このように、自分を中心にして想像を広げてみましょう。

この例で大切なのは、「自分は気ままに暮らしたい」という「方針」。
どこで暮らすのか?は、方針を実現するための「手段」でしかありません。

手段から考えようとすると、「自分がどうしたいのか」が後回しになり、終の棲家も決めきれません。
でも、「自分がどうしたいのか」という方針から考えると、それにふさわしい環境が見えてきます。
なんとなく終の棲家のイメージも固まってくるのではないでしょうか。


● 「医療をどこまで受けたいか?」で最期を迎える場所も決まる
人生の最期は、ほとんどの場合、医療的なケアが必要になります。
ただ、終末期医療にもいろいろな選択肢があり、「どこまで医療を望むか」によって、最期を迎える場所は変わってきます。

「なるべく長生きしたいから、最先端の治療を受けたい」
「家族が心配だから、どんな方法を使ってもできるだけ命を永らえたい」
このように思うなら、最期を迎える場所は「病院」ということになるでしょう。

「自分で食べられなくなったら、積極的な治療はせずに静かに最期を迎えたい」
「治すことができない痛みが続くなら、緩和ケアを受けて穏やかに逝きたい」
このようなお考えなら、在宅でも高齢者施設でも実現することは可能です。


いよいよのとき、どこまで医療を受け入れて、どこまで命をつなぐのか。
「終活」や「終の棲家」を考えるうえで非常に大切です。
最期の場面での医療的な選択は、遺(のこ)される方に重くのしかかってきます。
できれば元気なうちに、「自分はこうしたい」「こういうのは嫌だ」という気持ちを伝えておくことが大切です。


●「決める」のではなく「考える」ことが大事
人生の最期に向けての活動「終活」は、いろいろと考えておかなくてはならないことがあります。
実際に行動して、準備を進めておく必要もあるかもしれません。
たとえば最後まで自宅にとどまりたいなら、介護や医療を受けやすく自宅を改修する。
いろいろな施設を巡って、「ここなら」と思える施設を見つけておく...といったことです。

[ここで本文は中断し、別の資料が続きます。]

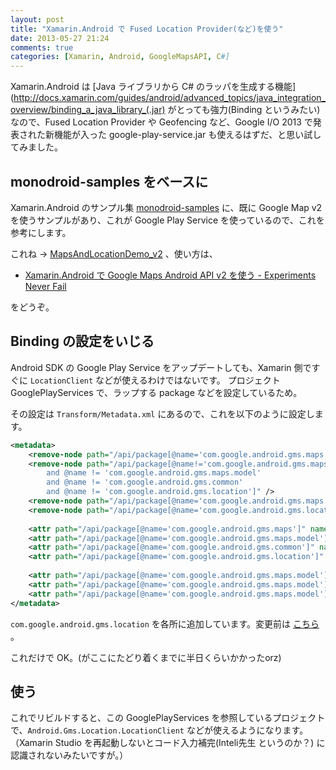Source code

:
 ```yaml
---
layout: post
title: "Xamarin.Android で Fused Location Provider(など)を使う"
date: 2013-05-27 21:24
comments: true
categories: [Xamarin, Android, GoogleMapsAPI, C#]
---
```

Xamarin.Android は [Java ライブラリから C# のラッパを生成する機能](http://docs.xamarin.com/guides/android/advanced_topics/java_integration_overview/binding_a_java_library_(.jar) がとっても強力(Binding というみたい)なので、Fused Location Provider や Geofencing など、Google I/O 2013 で発表された新機能が入った google-play-service.jar も使えるはずだ、と思い試してみました。
<!--more-->
## monodroid-samples をベースに

Xamarin.Android のサンプル集 [monodroid-samples](https://github.com/xamarin/monodroid-samples) に、既に Google Map v2 を使うサンプルがあり、これが Google Play Service を使っているので、これを参考にします。

これね → [MapsAndLocationDemo_v2](https://github.com/xamarin/monodroid-samples/tree/master/MapsAndLocationDemo_v2) 、使い方は、

* [Xamarin.Android で Google Maps Android API v2 を使う - Experiments Never Fail](http://amay077.github.io/blog/2013/03/05/xamarin-android-using-google-maps-android-api-v2/)

をどうぞ。

## Binding の設定をいじる

Android SDK の Google Play Service をアップデートしても、Xamarin 側ですぐに ``LocationClient`` などが使えるわけではないです。
プロジェクト GooglePlayServices で、ラップする package などを設定しているため。

その設定は ``Transform/Metadata.xml`` にあるので、これを以下のように設定します。

```xml Metadata.xml
<metadata>
	<remove-node path="/api/package[@name='com.google.android.gms.maps']/class[@name='GoogleMapOptionsCreator']" />
	<remove-node path="/api/package[@name!='com.google.android.gms.maps' 
		and @name != 'com.google.android.gms.maps.model' 
		and @name != 'com.google.android.gms.common'
		and @name != 'com.google.android.gms.location']" />
	<remove-node path="/api/package[@name='com.google.android.gms.maps.model']/class[contains (@name, 'Creator')]" />
	<remove-node path="/api/package[@name='com.google.android.gms.location']/class[contains (@name, 'Creator')]" />
		
	<attr path="/api/package[@name='com.google.android.gms.maps']" name="managedName">Android.Gms.Maps</attr>
	<attr path="/api/package[@name='com.google.android.gms.maps.model']" name="managedName">Android.Gms.Maps.Model</attr>
	<attr path="/api/package[@name='com.google.android.gms.common']" name="managedName">Android.Gms.Common</attr>  
	<attr path="/api/package[@name='com.google.android.gms.location']" name="managedName">Android.Gms.Location</attr>  
	
  	<attr path="/api/package[@name='com.google.android.gms.maps.model']/class[@name='MarkerOptions']/method[@name='position']" name="managedName">SetPosition</attr>
	<attr path="/api/package[@name='com.google.android.gms.maps.model']/class[@name='MarkerOptions']/method[@name='snippet']" name="managedName">SetSnippet</attr>
	<attr path="/api/package[@name='com.google.android.gms.maps.model']/class[@name='MarkerOptions']/method[@name='title']" name="managedName">SetTitle</attr>
</metadata>
```

``com.google.android.gms.location`` を各所に追加しています。変更前は [こちら](https://github.com/xamarin/monodroid-samples/blob/master/MapsAndLocationDemo_v2/GooglePlayServices/Transforms/Metadata.xml) 。

これだけで OK。(がここにたどり着くまでに半日くらいかかったorz)

## 使う

これでリビルドすると、この GooglePlayServices を参照しているプロジェクトで、``Android.Gms.Location.LocationClient`` などが使えるようになります。（Xamarin Studio を再起動しないとコード入力補完(Inteli先生 というのか？) に認識されないみたいですが。）
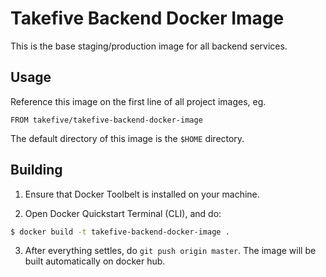 # Takefive Backend Docker Image

This is the base staging/production image for all backend services.


## Usage

Reference this image on the first line of all project images, eg.

```
FROM takefive/takefive-backend-docker-image
```

The default directory of this image is the `$HOME` directory.


## Building

1. Ensure that Docker Toolbelt is installed on your machine.

2. Open Docker Quickstart Terminal (CLI), and do:

```bash
$ docker build -t takefive-backend-docker-image .
```

3. After everything settles, do `git push origin master`. The image will be built automatically on docker hub.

しかし、「終活」を考えはじめた時点で大切なのは、具体的な決定や行動ではありません。
実際に老後を迎えると、想像しなかった出来事が起きるものです。

「子どもの世話にならず、夫婦で何とかやっていこうと思っていたのに、要介護になって2人の暮らしを維持するのが難しくなった」
「最期まで家で暮らそうと思っていたのに、体の無理が利かなくなって、ひとり暮らしが心細くなってきた」
このような話を聞くことはよくあります。

自分を取り巻く状況や、自分の体の変化によって、気持ちが変わったり、「終の棲家」が別の場所になったりすることは十分にあり得ることです。

今「こうしよう」と思っていることは、「絶対」ではありません。
「先のことを今、決める」必要はなく、「先のことを今、考えてみる」習慣をつけることが大切。
なにか状況が変わったときは、その都度立ち止まって「自分はどうありたいか」をまた考えれば良いのです。

今の気持ちを見つめ、自分自身の本質的な思いに気づくこと。
このような思考習慣を持てば、この先にどんな出来事が待っていようとも、自分らしい最期を迎えるための最良の選択ができると思います。